17

I just received a probability problem from a friend via a text and by the time I took to read it, I was sent a solution as well - which is confusing.. The question goes like this..

A person shoots basketball 100 times. First time he scores a point and second time he misses it. For the following shots, the probability of him scoring a point is equal to number of points scored before this shot divided by number of shots taken before this shot, for ex: if he is into his 21st shot and he has scored 13 points in the first 20 shots then the probability of him scoring in 21st shot is 13/20. What is the probability of scoring 66 points in the 100 shots (including the first two)

The confusing solution:

$\dfrac1{(n-1)} \ge \dfrac1{99}$

Can someone please explain the logic behind this?

HymnZzy
  • 273
  • 3
    I think what your friend is hinting at is that all possible point scores, from $1$ to $99,$ are equally likely. – bof Sep 12 '17 at 04:28
  • 1
    In general, if $n\ge2$ shots are taken, all possible scores from $1$ to $n$ are equally likely, i.e., each has probability $\frac1{n-1}.$ Proof by induction on $n$ seems like a good idea. – bof Sep 12 '17 at 04:31
  • 1
    Agree.. but even arriving at (1/(n-1)) requires some logic.. I'm failing to understand it.. – HymnZzy Sep 12 '17 at 04:38
  • 2
    Have you worked out the probability distribution for $n=3$? for $n=4$? for $n=5$? Have you tried mathematical induction? Or have you actually worked out a mathematical proof, and you are asking for an intuitive explanation? It's not clear what you're asking. – bof Sep 12 '17 at 04:42
  • 2
    To realize that $1/(n-1)$ is likely the answer, you should explicitly work out the solutions for $3$ throws, $4$ throws, and $5$ throws, like @bof suggested. Then, once you are reasonably suspicious that $1/(n-1)$ is true for every case, you should try to prove it using induction. – Zubin Mukerjee Sep 12 '17 at 05:00
  • @bof.. Yes.. I checked it out, it works I was more looking into how one can arrive at that solution.. In my prime (read schooling) days I would have solved it but haven't touched on probability for quite sometime.. – HymnZzy Sep 12 '17 at 05:24
  • @ZubinMukerjee. You answer is sound. – HymnZzy Sep 12 '17 at 05:24
  • 1
    Reference: This is Putnam exam 2002 problem B1. You can search for additional solutions online. –  Sep 12 '17 at 13:17

7 Answers7

21

Let $P(x, n)$ be the probability that you have $x$ points after $n$ throws. We are given that $$P(1,2) = 1$$

You are also given information about the probability of scoring at any step, if you know the number of points previously scored. In particular:

$$P(\text{scoring from } x-1, n-1 ) = \frac{x-1}{n-1}$$

$$P(\text{scoring from } x, n-1 ) = \frac{x}{n-1}$$


Now, note that in order to have $x$ points after $n$ throws, we can either have $x-1$ points after $n-1$ throws, then score a point, or have $x$ points after $n-1$ throws, then not score a point.

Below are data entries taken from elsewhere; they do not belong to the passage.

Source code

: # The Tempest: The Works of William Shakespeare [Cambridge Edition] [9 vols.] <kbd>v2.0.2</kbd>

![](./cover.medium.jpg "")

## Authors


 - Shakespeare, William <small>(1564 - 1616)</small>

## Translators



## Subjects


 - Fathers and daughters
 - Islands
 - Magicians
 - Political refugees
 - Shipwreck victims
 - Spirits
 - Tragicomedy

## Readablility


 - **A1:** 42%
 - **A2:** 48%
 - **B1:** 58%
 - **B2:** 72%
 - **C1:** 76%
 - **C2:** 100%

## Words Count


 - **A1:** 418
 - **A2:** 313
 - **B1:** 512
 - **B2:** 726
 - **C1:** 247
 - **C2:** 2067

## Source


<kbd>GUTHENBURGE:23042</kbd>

We can write this as follows:

$$P(x,n) = P(x-1,n-1)P(\text{scoring from } x-1, n-1 ) + P(x,n-1)(1 - P(\text{scoring from } x, n-1 ))$$

This is the same as

$$P(x,n) = P(x-1,n-1)\left(\frac{x-1}{n-1}\right) + P(x,n-1)\left(1 -\left(\frac{x}{n-1}\right)\right)$$ $$P(x,n) = P(x-1,n-1)\left(\frac{x-1}{n-1}\right) + P(x,n-1)\left(\frac{n-1 - x}{n-1}\right)$$

Call this last result "potato", because we will refer to it later as such.


Statement:

For all $n > 1$ and $1 \leq x \leq n-1$, $$P(x,n) = \frac{1}{n-1}$$

Proof:

Our base case is $n=2$, for which we are given that $$P(1,2)=1$$

For the inductive step, we assume that for some $k \geq 2$, the following is true for all $x$ between $1$ and $k-1$, inclusive: $$P(x,k) = \frac{1}{k-1}$$

Now suppose $y$ satisfies $2 \leq y \leq k-1$, and we wish to find $P(y, k+1)$. By the previous result "potato", we can write

$$P(y,k+1) = P(y-1,k)\left(\frac{y-1}{k}\right) + P(y,k)\left(\frac{k - y}{k}\right)$$

But we know from our inductive assumption that $P(y,k) = P(y-1,k) = 1/(k-1)$. Therefore,

$$P(y,k+1) = \left(\frac{1}{k-1}\right)\left(\frac{y-1}{k}\right) + \left(\frac{1}{k-1}\right)\left(\frac{k - y}{k}\right)$$

$$P(y,k+1) =\frac{y-1}{k(k-1)} + \frac{k-y}{k(k-1)}$$

$$P(y,k+1) = \frac{k-1}{k(k-1)}$$

$$P(y,k+1) = \frac{1}{k}$$

We are finished for the cases when $2 \leq y \leq k-1$, but we still have to consider the edge cases $y=1$ and $y=k$.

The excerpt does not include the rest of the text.